Retrospective review of 18 subjects (including 4 from the original description) who met the criteria for bilateral vestibulopathy with cerebellar ataxia.
The reported age at onset range was 39–71 years, and symptom duration was 3–38 years. The syndrome was identified in one sibling pair, suggesting that this may be a late-onset recessive disorder, although the other 16 cases were apparently sporadic. All 18 had sensory neuropathy with absent sensory nerve action potentials, although this was not apparent clinically in 2, and the presence of neuropathy was not a selection criterion. In 5, the loss of pinprick sensation was virtually global, mimicking a neuronopathy. However, findings in the other 11 with clinically manifest neuropathy suggested a length-dependent neuropathy. MRI scans showed cerebellar atrophy in 16, involving anterior and dorsal vermis, and hemispheric crus I, while 2 were normal. The inferior vermis and brainstem were spared.
Sensory neuropathy is an integral component of this syndrome. It may result in severe sensory loss, which contributes significantly to the disability. The MRI changes are nonspecific, but, coupled with loss of sensory nerve action potentials, may aid diagnosis. We propose a new name for the condition: cerebellar ataxia with neuropathy and bilateral vestibular areflexia syndrome (CANVAS). Neurology® 2011;76:1903–1910
The syndrome of cerebellar ataxia with bilateral vestibular failure was probably initially reported by the Queen Square group, who described “cerebellar degeneration” in 7 of 53 patients with bilateral vestibular failure.1–3 Four of the 7 had “distal sensory impairment with absent ankle reflexes.” The typical neuro-otologic features of cerebellar ataxia with bilateral vestibulopathy (CABV) syndrome, with combined impairment of cerebellar and vestibular function, were first delineated in 2004.4 Visually enhanced vestibulo-ocular reflex (VVOR) (doll's eye reflex) impairment is the characteristic sign of CABV (see video and figure e-1 on the Neurology® Web site at www.neurology.org) as its failure reflects a compound deficit in the 3 compensatory reflexes involved in eye movement, namely the vestibulo-ocular reflex (VOR), smooth pursuit, and the optokinetic reflex (OKR). Although a sensory peripheral neuropathy was noted in 3 of 4 subjects, it was not classified as a core feature. That the association of cerebellar ataxia with bilateral vestibular failure was not mere coincidence was recently confirmed.5 These workers reported progressive ataxia in 54 of 255 patients with bilateral vestibular failure. An unspecified “peripheral polyneuropathy” accompanied the bilateral vestibulopathy in 17% of 54. Extensive overlap was recently reported between ataxia (with or without cerebellar atrophy) and bilateral vestibulopathy, peripheral neuropathy, or both in 117 patients exhibiting downbeating nystagmus.6 Another series reported the frequent occurrence of vestibular impairment in both axonal and demyelinating neuropathies, although there was no evidence of cerebellar dysfunction. The investigators postulated that there might be a continuum between these patients and those with cerebellar features as well.7
Our aim was to review patients with the CABV syndrome and to characterize the clinical and electrophysiologic features of the accompanying neuropathy, as well as the neuroradiologic features of the cerebellar degeneration.

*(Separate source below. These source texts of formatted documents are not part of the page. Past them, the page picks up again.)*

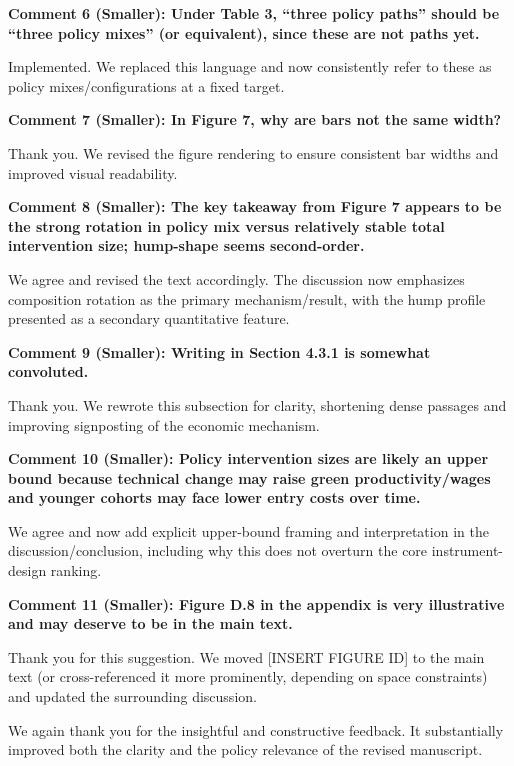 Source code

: \documentclass[12pt]{article}
\begin{document}
\begin{onehalfspacing}
\bigskip
\bigskip

\textbf{Comment 6 (Smaller): Under Table 3, ``three policy paths'' should be ``three policy mixes'' (or equivalent), since these are not paths yet.}

\medskip

Implemented. We replaced this language and now consistently refer to these as policy mixes/configurations at a fixed target.

\bigskip
\bigskip

\textbf{Comment 7 (Smaller): In Figure 7, why are bars not the same width?}

\medskip

Thank you. We revised the figure rendering to ensure consistent bar widths and improved visual readability.

\bigskip
\bigskip

\textbf{Comment 8 (Smaller): The key takeaway from Figure 7 appears to be the strong rotation in policy mix versus relatively stable total intervention size; hump-shape seems second-order.}

\medskip

We agree and revised the text accordingly. The discussion now emphasizes composition rotation as the primary mechanism/result, with the hump profile presented as a secondary quantitative feature.

\bigskip
\bigskip

\textbf{Comment 9 (Smaller): Writing in Section 4.3.1 is somewhat convoluted.}

\medskip

Thank you. We rewrote this subsection for clarity, shortening dense passages and improving signposting of the economic mechanism.

\bigskip
\bigskip

\textbf{Comment 10 (Smaller): Policy intervention sizes are likely an upper bound because technical change may raise green productivity/wages and younger cohorts may face lower entry costs over time.}

\medskip

We agree and now add explicit upper-bound framing and interpretation in the discussion/conclusion, including why this does not overturn the core instrument-design ranking.

\bigskip
\bigskip

\textbf{Comment 11 (Smaller): Figure D.8 in the appendix is very illustrative and may deserve to be in the main text.}

\medskip

Thank you for this suggestion. We moved [INSERT FIGURE ID] to the main text (or cross-referenced it more prominently, depending on space constraints) and updated the surrounding discussion.

\bigskip

We again thank you for the insightful and constructive feedback. It substantially improved both the clarity and the policy relevance of the revised manuscript.

\end{onehalfspacing}
\end{document}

Approval to conduct this study was obtained from the Alfred Hospital Ethics Committee. Written informed consent for research was obtained from all patients (or guardians of patients) participating in the study.
A retrospective case review was performed of patients diagnosed with the CABV syndrome by consultant neurologists at 4 neurology units in Australia and New Zealand. We confirmed that the diagnostic criteria proposed in 2004, of cerebellar ataxia with bilateral vestibular failure causing VOR and smooth pursuit impairment,4 were met in each case, although not all had had VVOR testing performed. Absence of neuropathic symptoms or signs was not an exclusion criterion. All the patients who were initially seen by each center were thoroughly investigated with screens for toxic, metabolic, and systemic disorders, including thyroid function tests, celiac serology, and vitamin B12 deficiency. We then reviewed the clinical and electrophysiologic features of the (invariably present) accompanying neuropathy, as well as MRI results. Clinical testing of vestibular function was undertaken by performing head impulse testing,8 and, in most, dynamic vs static visual acuity. Dynamic visual acuity testing involved assessment of visual acuity during passive head rotation at approximately 2 Hz.9 Normal degradation of acuity is a loss of 2 or less lines on the Snellen chart; impairment is present when this value is exceeded and often correlates with the symptom of movement-induced oscillopsia. Vestibular/proprioceptive interaction was assessed with Romberg test, and vestibular/smooth pursuit interaction with the VVOR.4
In addition to further clinical assessment of eye movements (documentation of nystagmus, visual smooth pursuit, and [in most] saccades to target), cerebellar functional assessment included evaluation for gait ataxia, cerebellar dysarthria, and dysmetria/dyssynergia/intention tremor on finger-nose and heel-knee-shin testing. Quantitative evaluation of vibration perception, where undertaken, employed a Rydel-Seiffer tuning fork, using published normative data.10 Impairment of pinprick perception was delineated qualitatively by exploring from the hypoesthetic to the normal areas.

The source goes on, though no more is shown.